Stored dataset items
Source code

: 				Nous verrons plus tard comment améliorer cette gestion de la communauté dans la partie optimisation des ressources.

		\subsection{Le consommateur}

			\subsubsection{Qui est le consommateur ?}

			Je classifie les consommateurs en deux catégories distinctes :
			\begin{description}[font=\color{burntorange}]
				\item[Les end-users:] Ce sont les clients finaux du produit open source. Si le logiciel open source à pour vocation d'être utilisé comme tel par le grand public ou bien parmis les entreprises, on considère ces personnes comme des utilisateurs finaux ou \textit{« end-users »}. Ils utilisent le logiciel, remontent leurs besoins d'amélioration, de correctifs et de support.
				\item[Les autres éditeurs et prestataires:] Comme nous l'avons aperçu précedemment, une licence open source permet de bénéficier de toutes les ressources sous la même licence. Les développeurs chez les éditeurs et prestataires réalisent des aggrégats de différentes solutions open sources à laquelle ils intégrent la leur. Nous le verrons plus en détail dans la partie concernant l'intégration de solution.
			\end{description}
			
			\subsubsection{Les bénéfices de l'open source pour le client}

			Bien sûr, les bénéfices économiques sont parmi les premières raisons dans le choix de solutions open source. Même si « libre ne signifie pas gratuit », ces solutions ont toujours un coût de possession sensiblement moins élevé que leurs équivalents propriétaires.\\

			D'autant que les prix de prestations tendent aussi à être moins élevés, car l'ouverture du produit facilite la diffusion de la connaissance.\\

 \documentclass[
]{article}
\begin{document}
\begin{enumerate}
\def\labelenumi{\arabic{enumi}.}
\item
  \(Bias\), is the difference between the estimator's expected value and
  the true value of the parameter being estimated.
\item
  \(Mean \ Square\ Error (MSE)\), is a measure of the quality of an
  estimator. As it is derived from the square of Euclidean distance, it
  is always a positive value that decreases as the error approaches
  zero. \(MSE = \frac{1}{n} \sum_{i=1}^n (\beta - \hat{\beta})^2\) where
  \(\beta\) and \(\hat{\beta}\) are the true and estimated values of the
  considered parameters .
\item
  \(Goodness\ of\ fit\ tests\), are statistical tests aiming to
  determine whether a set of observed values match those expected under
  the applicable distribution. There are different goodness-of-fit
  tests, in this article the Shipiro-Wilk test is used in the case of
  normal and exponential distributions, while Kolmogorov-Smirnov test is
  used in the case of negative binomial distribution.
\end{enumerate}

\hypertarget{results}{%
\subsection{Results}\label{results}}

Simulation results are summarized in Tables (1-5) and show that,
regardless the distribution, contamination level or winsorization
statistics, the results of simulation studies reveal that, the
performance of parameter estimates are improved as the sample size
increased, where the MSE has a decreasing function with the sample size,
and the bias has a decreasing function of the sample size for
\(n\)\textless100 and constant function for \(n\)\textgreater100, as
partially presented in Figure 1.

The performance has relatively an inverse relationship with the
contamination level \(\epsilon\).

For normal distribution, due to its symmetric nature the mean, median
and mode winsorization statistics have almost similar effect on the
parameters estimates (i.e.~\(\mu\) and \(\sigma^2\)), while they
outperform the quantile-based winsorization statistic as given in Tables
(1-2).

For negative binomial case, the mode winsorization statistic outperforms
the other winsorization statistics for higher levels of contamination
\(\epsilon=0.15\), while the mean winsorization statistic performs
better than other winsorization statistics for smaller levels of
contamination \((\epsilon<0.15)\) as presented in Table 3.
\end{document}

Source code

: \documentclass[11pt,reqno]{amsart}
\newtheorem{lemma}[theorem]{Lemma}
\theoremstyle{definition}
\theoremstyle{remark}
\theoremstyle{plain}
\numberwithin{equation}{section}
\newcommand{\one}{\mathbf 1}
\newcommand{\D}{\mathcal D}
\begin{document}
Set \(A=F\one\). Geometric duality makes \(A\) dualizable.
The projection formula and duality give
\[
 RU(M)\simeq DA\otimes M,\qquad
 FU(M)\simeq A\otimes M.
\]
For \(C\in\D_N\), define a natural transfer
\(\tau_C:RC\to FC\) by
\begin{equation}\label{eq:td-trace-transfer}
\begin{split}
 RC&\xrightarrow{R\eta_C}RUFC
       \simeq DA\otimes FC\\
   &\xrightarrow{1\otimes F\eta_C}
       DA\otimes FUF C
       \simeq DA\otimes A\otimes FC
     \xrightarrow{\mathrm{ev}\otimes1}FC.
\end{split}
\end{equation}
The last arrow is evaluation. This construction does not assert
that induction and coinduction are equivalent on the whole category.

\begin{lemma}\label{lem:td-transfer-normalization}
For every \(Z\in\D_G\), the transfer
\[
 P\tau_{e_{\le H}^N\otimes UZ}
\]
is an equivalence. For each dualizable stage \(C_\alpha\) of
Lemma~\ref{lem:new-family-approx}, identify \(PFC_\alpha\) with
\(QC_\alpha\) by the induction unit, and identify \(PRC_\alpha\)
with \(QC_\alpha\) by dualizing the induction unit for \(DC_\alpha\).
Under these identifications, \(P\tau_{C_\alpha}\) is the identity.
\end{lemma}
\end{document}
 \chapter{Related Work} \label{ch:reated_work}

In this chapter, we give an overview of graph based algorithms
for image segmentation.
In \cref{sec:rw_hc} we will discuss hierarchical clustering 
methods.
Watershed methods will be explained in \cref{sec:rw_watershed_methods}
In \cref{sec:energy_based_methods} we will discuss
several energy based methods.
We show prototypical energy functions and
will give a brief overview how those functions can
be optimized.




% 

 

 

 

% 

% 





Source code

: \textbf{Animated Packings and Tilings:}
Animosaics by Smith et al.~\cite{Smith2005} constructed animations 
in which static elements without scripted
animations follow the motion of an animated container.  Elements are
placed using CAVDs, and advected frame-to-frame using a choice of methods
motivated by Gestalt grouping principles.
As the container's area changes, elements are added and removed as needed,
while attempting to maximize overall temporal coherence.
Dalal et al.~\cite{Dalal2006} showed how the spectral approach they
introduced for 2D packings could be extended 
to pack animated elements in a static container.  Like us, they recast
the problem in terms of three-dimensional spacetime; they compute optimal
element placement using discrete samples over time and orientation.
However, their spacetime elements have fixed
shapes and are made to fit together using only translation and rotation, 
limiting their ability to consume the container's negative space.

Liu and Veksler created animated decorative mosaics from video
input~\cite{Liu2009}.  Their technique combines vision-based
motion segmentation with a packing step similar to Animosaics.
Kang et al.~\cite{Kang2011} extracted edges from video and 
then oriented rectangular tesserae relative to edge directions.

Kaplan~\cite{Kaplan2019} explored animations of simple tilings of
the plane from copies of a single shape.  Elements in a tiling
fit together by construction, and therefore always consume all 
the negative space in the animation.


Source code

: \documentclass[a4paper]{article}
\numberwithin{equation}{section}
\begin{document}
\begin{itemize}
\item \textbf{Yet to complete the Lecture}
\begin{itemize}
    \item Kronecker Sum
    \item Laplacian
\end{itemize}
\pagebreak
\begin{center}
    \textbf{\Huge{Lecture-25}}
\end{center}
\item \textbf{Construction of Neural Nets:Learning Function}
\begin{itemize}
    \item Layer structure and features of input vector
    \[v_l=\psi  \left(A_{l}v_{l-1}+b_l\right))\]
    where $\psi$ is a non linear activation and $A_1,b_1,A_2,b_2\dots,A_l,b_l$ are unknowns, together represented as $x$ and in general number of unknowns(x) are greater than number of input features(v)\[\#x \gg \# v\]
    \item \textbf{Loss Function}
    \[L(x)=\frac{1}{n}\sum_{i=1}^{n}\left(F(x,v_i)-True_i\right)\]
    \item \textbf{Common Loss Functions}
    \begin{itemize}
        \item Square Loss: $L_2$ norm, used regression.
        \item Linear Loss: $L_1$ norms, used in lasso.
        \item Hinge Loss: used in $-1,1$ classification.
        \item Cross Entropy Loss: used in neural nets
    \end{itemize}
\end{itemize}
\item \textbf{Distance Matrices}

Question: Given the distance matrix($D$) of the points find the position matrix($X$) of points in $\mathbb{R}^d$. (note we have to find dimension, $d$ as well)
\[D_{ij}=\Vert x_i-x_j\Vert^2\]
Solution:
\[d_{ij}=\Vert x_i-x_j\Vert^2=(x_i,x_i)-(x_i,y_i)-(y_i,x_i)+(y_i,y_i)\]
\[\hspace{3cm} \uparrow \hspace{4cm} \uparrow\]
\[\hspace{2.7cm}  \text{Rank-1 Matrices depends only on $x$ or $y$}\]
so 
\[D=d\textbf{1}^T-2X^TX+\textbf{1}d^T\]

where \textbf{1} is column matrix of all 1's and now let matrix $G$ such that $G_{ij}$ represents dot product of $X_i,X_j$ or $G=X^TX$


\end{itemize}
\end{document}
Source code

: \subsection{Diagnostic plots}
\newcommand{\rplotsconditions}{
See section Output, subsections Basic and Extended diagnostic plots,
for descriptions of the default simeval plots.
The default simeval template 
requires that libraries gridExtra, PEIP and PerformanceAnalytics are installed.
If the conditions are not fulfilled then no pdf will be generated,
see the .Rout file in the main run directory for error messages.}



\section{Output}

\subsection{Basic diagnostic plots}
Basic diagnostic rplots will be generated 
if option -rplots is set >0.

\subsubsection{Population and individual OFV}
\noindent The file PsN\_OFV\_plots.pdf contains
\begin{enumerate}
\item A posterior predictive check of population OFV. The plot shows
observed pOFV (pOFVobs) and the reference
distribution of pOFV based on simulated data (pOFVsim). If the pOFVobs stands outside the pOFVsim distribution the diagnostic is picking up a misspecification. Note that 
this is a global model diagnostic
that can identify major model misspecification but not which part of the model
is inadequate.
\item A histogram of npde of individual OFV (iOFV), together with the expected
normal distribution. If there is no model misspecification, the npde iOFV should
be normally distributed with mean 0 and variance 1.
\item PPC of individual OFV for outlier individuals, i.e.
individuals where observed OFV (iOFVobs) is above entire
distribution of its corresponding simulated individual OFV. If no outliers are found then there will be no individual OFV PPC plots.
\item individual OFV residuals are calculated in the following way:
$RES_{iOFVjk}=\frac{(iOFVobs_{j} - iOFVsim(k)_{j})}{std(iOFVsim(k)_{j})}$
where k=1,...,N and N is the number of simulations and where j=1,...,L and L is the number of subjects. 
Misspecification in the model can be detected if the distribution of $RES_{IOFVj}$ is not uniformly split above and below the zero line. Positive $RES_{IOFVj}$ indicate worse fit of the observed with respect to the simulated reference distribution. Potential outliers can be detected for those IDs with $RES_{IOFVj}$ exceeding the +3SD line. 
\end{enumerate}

### Task goal
Your response should be the lines of the entries above that include the string "segmentation".

### Task result
for image segmentation.
motion segmentation with a packing step similar to Animosaics.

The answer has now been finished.